SCRIPTA MANENT
Nel tennis, certe partite possono essere frustranti e tu perderle per sfortuna, anche se avresti dovuto vincerle. Ma stai certo: più ti alleni, più sarai fortunato.
Nick Bollettieri
Prima che qualcuno possa pensare di avere tra le mani un quaderno di lamentazioni, vorrei convincere il lettore della sincera motivazione che muove questi pensieri. Non si tratta di rievocare con nostalgia i bei tempi andati, gettando giudizi sprezzanti- talvolta, peraltro, degni di cittadinanza - sullo stato dell'informazione e del racconto sportivo di oggi. Si dà però il caso che chi scrive abbia avuto in sorte di entrare nel mercato del lavoro agli albori della più formidabile rivoluzione del giornalismo, della scrittura e della comunicazione video: il passaggio dall'analogico al digitale, tra la fine degli anni Novanta e l'inizio del Duemila.

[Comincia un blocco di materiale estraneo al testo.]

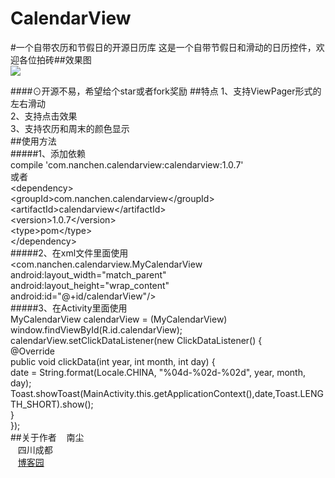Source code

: # CalendarView
#一个自带农历和节假日的开源日历库
这是一个自带节假日和滑动的日历控件，欢迎各位拍砖##效果图<br>
![](https://github.com/nanchen2251/CalendarView/blob/master/GIF.gif)

####⊙开源不易，希望给个star或者fork奖励
##特点
  1、支持ViewPager形式的左右滑动<br>
  2、支持点击效果<br>
  3、支持农历和周末的颜色显示<br>
##使用方法<br>
  #####1、添加依赖<br>
  compile 'com.nanchen.calendarview:calendarview:1.0.7'<br>
  或者<br>
  \<dependency\><br>
  \<groupId>com.nanchen.calendarview\</groupId><br>
  \<artifactId>calendarview\</artifactId><br>
  \<version>1.0.7\</version><br>
  \<type>pom\</type><br>
\</dependency><br>
  #####2、在xml文件里面使用<br>
  \<com.nanchen.calendarview.MyCalendarView<br>
        android:layout_width="match_parent"<br>
        android:layout_height="wrap_content"<br>
        android:id="@+id/calendarView"/><br>
  #####3、在Activity里面使用<br>
  MyCalendarView calendarView = (MyCalendarView) window.findViewById(R.id.calendarView);<br>
  calendarView.setClickDataListener(new ClickDataListener() {<br>
       @Override<br>
       public void clickData(int year, int month, int day) {<br>
           date = String.format(Locale.CHINA, "%04d-%02d-%02d", year, month, day);<br>
           Toast.showToast(MainActivity.this.getApplicationContext(),date,Toast.LENGTH_SHORT).show();<br>
           }<br>
       });<br>
##关于作者
    南尘<br>
    四川成都<br>
    [博客园](http://www.cnblogs.com/liushilin/)
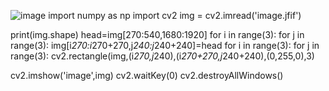 ![image](https://user-images.githubusercontent.com/81301880/112598908-31410180-8e4a-11eb-9e69-54e5bbd4006d.png)
import numpy as np
import cv2
img = cv2.imread('image.jfif')

print(img.shape)
head=img[270:540,1680:1920]
for i in range(3):
    for j in range(3):
        img[i*270:i*270+270,j*240:j*240+240]=head
for i in range(3):
    for j in range(3):
       cv2.rectangle(img,(i*270,j*240),(i*270+270,j*240+240),(0,255,0),3)

cv2.imshow('image',img)
cv2.waitKey(0)
cv2.destroyAllWindows()

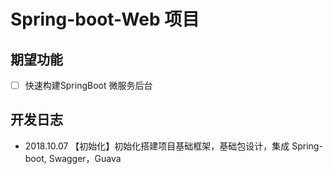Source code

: # Spring-boot-Web 项目

## 期望功能
- [ ] 快速构建SpringBoot 微服务后台


## 开发日志
- 2018.10.07 【初始化】初始化搭建项目基础框架，基础包设计，集成 Spring-boot, Swagger，Guava
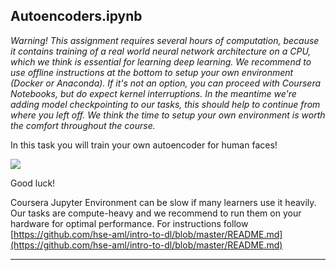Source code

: ## Autoencoders.ipynb

*Warning! This assignment requires several hours of computation, because it
contains training of a real world neural network architecture on a CPU, which we
think is essential for learning deep learning. We recommend to use offline
instructions at the bottom to setup your own environment (Docker or Anaconda).
If it's not an option, you can proceed with Coursera Notebooks, but do expect
kernel interruptions. In the meantime we're adding model checkpointing to our
tasks, this should help to continue from where you left off. We think the time
to setup your own environment is worth the comfort throughout the course.*

In this task you will train your own autoencoder for human faces!

![](https://d3c33hcgiwev3.cloudfront.net/imageAssetProxy.v1/FZ-vhf4eEeetIhICvTHYsg_bd19ada2bf3707aa84b2dd575c2d0c59_Autoencoders-task-promo.jpg?expiry=1594512000000&hmac=jLZpOVGqSxYlWQIy_wI_cBiU8fe43slamC-Ox0gngew)

Good luck!

Coursera Jupyter Environment can be slow if many learners use it heavily. Our
tasks are compute-heavy and we recommend to run them on your hardware for
optimal performance. For instructions follow
[https://github.com/hse-aml/intro-to-dl/blob/master/README.md](https://github.com/hse-aml/intro-to-dl/blob/master/README.md)

*****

Durante i primi anni nella redazione del giornale, nello stesso spazio di lavoro convivevano la connessione in Rete e le diapositive scattate dall'inviato di punta della rivista, noto a tutti con il nome di «Nonno». L'ufficio grafico era costretto a usare quel materiale antidiluviano perché così voleva Ettore Ferreri che, per l'appunto, era il «Nonno». Piacentino, occhialuto, irruente e con scarsa capacità di contenere la rabbia, non so quale tipo di segreto inconfessabile conservasse per sé - o forse banalmente sapeva di poter trascinare l'editore in tribunale per anni di lavoro con mansione non riconosciuta - ma si era garantito l'esclusiva su tutte le trasferte più ponderose: Slam e Coppa Davis.

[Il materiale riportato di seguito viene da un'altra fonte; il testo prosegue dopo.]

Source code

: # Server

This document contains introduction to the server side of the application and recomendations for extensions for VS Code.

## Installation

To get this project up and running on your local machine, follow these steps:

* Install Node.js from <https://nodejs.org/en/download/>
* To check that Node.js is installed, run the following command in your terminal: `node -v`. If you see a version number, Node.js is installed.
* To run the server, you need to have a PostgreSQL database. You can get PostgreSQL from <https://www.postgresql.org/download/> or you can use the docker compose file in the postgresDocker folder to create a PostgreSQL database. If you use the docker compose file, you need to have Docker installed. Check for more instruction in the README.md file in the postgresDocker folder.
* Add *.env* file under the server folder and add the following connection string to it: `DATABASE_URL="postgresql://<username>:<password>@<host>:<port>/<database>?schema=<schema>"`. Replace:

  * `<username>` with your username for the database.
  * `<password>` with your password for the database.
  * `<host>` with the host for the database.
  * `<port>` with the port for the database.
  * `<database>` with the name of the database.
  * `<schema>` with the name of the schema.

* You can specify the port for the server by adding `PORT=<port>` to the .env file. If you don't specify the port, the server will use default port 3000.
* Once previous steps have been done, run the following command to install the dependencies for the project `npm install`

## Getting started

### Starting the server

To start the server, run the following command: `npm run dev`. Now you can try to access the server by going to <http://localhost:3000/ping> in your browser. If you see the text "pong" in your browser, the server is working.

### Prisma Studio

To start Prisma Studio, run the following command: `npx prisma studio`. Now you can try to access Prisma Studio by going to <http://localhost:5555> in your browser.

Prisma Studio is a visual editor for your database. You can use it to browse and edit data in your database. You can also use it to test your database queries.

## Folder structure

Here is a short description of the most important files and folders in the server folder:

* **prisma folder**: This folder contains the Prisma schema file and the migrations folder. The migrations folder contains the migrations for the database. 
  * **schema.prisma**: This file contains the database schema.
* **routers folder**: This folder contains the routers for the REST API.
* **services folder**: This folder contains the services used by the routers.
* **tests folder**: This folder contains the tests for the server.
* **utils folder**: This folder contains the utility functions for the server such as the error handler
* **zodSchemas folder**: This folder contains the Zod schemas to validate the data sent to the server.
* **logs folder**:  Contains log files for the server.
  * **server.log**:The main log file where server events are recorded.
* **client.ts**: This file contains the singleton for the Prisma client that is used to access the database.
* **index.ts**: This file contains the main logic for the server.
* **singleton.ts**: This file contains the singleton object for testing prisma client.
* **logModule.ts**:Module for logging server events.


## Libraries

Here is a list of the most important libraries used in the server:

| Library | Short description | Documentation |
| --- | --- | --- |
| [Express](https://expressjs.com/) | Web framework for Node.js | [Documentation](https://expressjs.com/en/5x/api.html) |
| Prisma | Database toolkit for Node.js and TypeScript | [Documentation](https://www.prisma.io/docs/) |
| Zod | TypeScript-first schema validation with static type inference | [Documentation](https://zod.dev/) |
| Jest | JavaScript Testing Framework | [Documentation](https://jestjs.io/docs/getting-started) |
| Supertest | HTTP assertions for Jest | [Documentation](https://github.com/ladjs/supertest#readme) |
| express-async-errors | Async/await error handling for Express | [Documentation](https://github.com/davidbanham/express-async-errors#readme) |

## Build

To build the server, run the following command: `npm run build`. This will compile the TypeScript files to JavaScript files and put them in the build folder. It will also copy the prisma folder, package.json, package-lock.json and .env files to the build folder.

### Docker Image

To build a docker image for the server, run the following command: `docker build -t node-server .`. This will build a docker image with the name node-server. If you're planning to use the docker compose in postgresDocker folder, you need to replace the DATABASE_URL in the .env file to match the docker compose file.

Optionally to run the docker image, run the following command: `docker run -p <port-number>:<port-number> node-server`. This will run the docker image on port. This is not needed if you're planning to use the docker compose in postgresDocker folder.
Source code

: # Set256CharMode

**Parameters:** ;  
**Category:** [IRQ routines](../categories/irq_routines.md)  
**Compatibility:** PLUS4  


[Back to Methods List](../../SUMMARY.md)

Con il «Nonno» ho condiviso un Milano-Roma andata e ritorno per il torneo del Foro. Credo abbia passato tutta la tratta a lamentarsi con me di quanto poco gli pagassero le splendide fotografie, che avevano una particolarità: i piedi agli atleti erano sempre tagliati. Un giorno, al torneo romano, vidi Ivan Lendl salutarlo allungandogli la mano. Mi stropicciai gli occhi dalla sorpresa, anche perché Ettore non parlava inglese, e dunque come era possibile che il truce Ivan sentisse il bisogno di andargli incontro per stringergli la mano? Venni a sapere, in quella circostanza, che il povero Lendl era uno dei giovani cecoslovacchi che, negli anni Settanta, partecipavano al Torneo Avvenire di Milano e il circolo si era rivolto a gente conosciuta e di fiducia per sapere se, per caso, fosse disponibile a ospitarne qualcuno.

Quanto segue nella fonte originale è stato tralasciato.